Running a 3-node cluster, and one node has been stuck trying to recover for several days.
The issue seems to be that, after detecting a crash and trying to recover, the process times out before completion, at which time the pod restarts the whole process over again:
2022-01-10T06:02:42.486736Z 0 [Note] mysqld (mysqld 5.7.26-29-log) starting as process 1 ...

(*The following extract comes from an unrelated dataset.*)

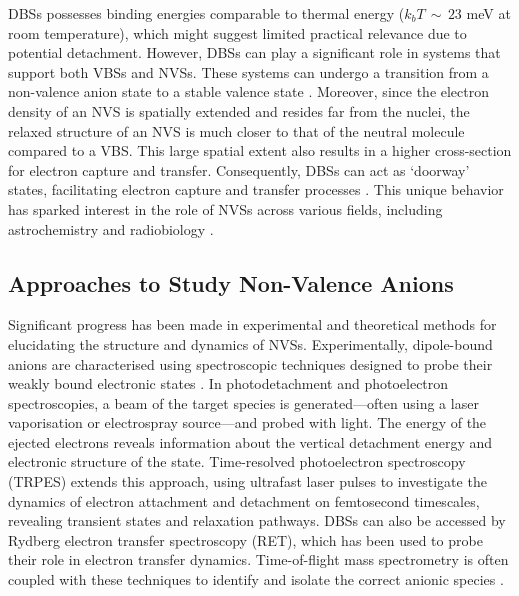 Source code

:DBSs possesses binding energies comparable to thermal energy ($k_bT\,\sim\,23$ meV at room temperature), which might suggest limited practical relevance due to potential detachment. However, DBSs can play a significant role in systems that support both VBSs and NVSs. These systems can undergo a transition from a non-valence anion state to a stable valence state \cite{herbert2015quantum,jordan2003theory}. Moreover, since the electron density of an NVS is spatially extended and resides far from the nuclei, the relaxed structure of an NVS is much closer to that of the neutral molecule compared to a VBS. This large spatial extent also results in a higher cross-section for electron capture and transfer. Consequently, DBSs can act as `doorway' states, facilitating electron capture and transfer processes \cite{hendricks1998dipole,sommerfeld2002coupling,jordan2003theory,sommerfeld2004intramolecular,sommerfeld2005dipole,simons2008molecular,verlet2020role,kang2022state,hassan2022associative,simons2023molecular}. This unique behavior has sparked interest in the role of NVSs across various fields, including astrochemistry \cite{fortenberry2015interstellar} and radiobiology \cite{gu2012interactions,narayanan2023secondary,sedmidubska2024interaction}.

\subsection{Approaches to Study Non-Valence Anions}
Significant progress has been made in experimental and theoretical methods for elucidating the structure and dynamics of NVSs. \cite{desfranccois1995determination,simons2008molecular,simons2023molecular} Experimentally, dipole-bound anions are characterised using spectroscopic techniques designed to probe their weakly bound electronic states \cite{liu2020photoelectron,rogers2019photoelectron,clarke2024dynamics}. In photodetachment and photoelectron spectroscopies, a beam of the target species is generated—often using a laser vaporisation or electrospray source—and probed with light. The energy of the ejected electrons reveals information about the vertical detachment energy and electronic structure of the state. Time-resolved photoelectron spectroscopy (TRPES)\cite{cyr1996femtosecond,neumark2001time} extends this approach, using ultrafast laser pulses to investigate the dynamics of electron attachment and detachment on femtosecond timescales, revealing transient states and relaxation pathways. DBSs can also be accessed by Rydberg electron transfer spectroscopy (RET)\cite{carles2001rydberg,eustis2007photoelectron,bradforth2002excited}, which has been used to probe their role in electron transfer dynamics. Time-of-flight mass spectrometry is often coupled with these techniques to identify and isolate the correct anionic species \cite{desfranccois1996abdoul,ameixa2023parent,pshenichnyuk2020ionizing}.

2022-01-10T06:02:42.492015Z 0 [Note] InnoDB: PUNCH HOLE support available
2022-01-10T06:02:42.492035Z 0 [Note] InnoDB: Mutexes and rw_locks use GCC atomic builtins
2022-01-10T06:02:42.492039Z 0 [Note] InnoDB: Uses event mutexes
2022-01-10T06:02:42.492042Z 0 [Note] InnoDB: GCC builtin __atomic_thread_fence() is used for memory barrier
2022-01-10T06:02:42.492045Z 0 [Note] InnoDB: Compressed tables use zlib 1.2.7
2022-01-10T06:02:42.492047Z 0 [Note] InnoDB: Using Linux native AIO
2022-01-10T06:02:42.492437Z 0 [Note] InnoDB: Number of pools: 1
2022-01-10T06:02:42.492556Z 0 [Note] InnoDB: Using CPU crc32 instructions
2022-01-10T06:02:42.495415Z 0 [Note] InnoDB: Initializing buffer pool, total size = 36G, instances = 8, chunk size = 128M
2022-01-10T06:02:43.808145Z 0 [Note] InnoDB: Completed initialization of buffer pool
2022-01-10T06:02:44.263310Z 0 [Note] InnoDB: If the mysqld execution user is authorized, page cleaner thread priority can be changed. See the man page of setpriority().
2022-01-10T06:02:44.286881Z 0 [Note] InnoDB: Recovering partial pages from the parallel doublewrite buffer at /var/lib/mysql/xb_doublewrite
2022-01-10T06:02:44.303990Z 0 [Note] InnoDB: Highest supported file format is Barracuda.
2022-01-10T06:02:44.639242Z 0 [Note] InnoDB: Log scan progressed past the checkpoint lsn 31019052325599
2022-01-10T06:02:44.846025Z 0 [Note] InnoDB: Doing recovery: scanned up to log sequence number 31019057568256
2022-01-10T06:02:45.059919Z 0 [Note] InnoDB: Doing recovery: scanned up to log sequence number 31019062811136
2022-01-10T06:02:45.264177Z 0 [Note] InnoDB: Doing recovery: scanned up to log sequence number 31019068054016
...
2022-01-10T06:03:42.684408Z 0 [Note] InnoDB: Database was not shutdown normally!
2022-01-10T06:03:42.684425Z 0 [Note] InnoDB: Starting crash recovery.
2022-01-10T06:03:42.783023Z 0 [Note] InnoDB: Created parallel doublewrite buffer at /var/lib/mysql/xb_doublewrite, size 31457280 bytes
2022-01-10T06:03:43.014656Z 0 [Note] InnoDB: Starting an apply batch of log records to the database...
InnoDB: Progress in percent: 0 1 2 3 4 5 6 7 8 9 10 11 12 13 14 15 16 17 18 19 20 21 22 23 24 25 26 27 28 29 30 31 32 33 34 35 36 37 38 39 40 41 42 43 44 45 46 47 48 49 50 51 52 53 54 55 56 57 58 59 60 61 62 63
stream closed
Sometimes the process doesn’t get as far as 63%, e.g it might get to 59%, but never further than about 65.
Is this likely to be kubernetes that is responsible for terminating the container, or something internal to percona?